Start of Block
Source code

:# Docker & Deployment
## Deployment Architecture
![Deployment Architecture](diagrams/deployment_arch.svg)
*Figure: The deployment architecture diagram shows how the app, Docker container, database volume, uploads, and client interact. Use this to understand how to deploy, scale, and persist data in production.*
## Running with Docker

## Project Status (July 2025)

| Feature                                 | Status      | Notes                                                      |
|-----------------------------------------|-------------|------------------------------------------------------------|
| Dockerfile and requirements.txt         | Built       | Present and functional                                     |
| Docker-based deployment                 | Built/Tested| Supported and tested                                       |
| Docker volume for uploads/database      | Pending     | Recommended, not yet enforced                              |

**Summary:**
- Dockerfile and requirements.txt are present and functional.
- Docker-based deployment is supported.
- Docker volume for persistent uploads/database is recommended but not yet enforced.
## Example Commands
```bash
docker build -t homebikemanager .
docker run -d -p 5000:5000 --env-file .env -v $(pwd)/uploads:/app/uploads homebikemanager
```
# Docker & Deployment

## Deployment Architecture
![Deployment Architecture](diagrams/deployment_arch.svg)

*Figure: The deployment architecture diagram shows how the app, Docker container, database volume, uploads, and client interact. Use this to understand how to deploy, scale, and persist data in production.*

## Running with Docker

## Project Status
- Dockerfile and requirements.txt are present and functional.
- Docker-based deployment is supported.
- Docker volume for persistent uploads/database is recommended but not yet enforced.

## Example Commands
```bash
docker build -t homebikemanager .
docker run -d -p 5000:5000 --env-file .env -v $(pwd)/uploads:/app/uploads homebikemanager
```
End of Block
THE TASK: Your response must contain the complete listing, copied without deviation.

REPLY TO THE EXERCISE:
Source code

:# Docker & Deployment
## Deployment Architecture
![Deployment Architecture](diagrams/deployment_arch.svg)
*Figure: The deployment architecture diagram shows how the app, Docker container, database volume, uploads, and client interact. Use this to understand how to deploy, scale, and persist data in production.*
## Running with Docker

## Project Status (July 2025)

| Feature                                 | Status      | Notes                                                      |
|-----------------------------------------|-------------|------------------------------------------------------------|
| Dockerfile and requirements.txt         | Built       | Present and functional                                     |
| Docker-based deployment                 | Built/Tested| Supported and tested                                       |
| Docker volume for uploads/database      | Pending     | Recommended, not yet enforced                              |

**Summary:**
- Dockerfile and requirements.txt are present and functional.
- Docker-based deployment is supported.
- Docker volume for persistent uploads/database is recommended but not yet enforced.
## Example Commands
```bash
docker build -t homebikemanager .
docker run -d -p 5000:5000 --env-file .env -v $(pwd)/uploads:/app/uploads homebikemanager
```
# Docker & Deployment

## Deployment Architecture
![Deployment Architecture](diagrams/deployment_arch.svg)

*Figure: The deployment architecture diagram shows how the app, Docker container, database volume, uploads, and client interact. Use this to understand how to deploy, scale, and persist data in production.*

## Running with Docker

## Project Status
- Dockerfile and requirements.txt are present and functional.
- Docker-based deployment is supported.
- Docker volume for persistent uploads/database is recommended but not yet enforced.

## Example Commands
```bash
docker build -t homebikemanager .
docker run -d -p 5000:5000 --env-file .env -v $(pwd)/uploads:/app/uploads homebikemanager
```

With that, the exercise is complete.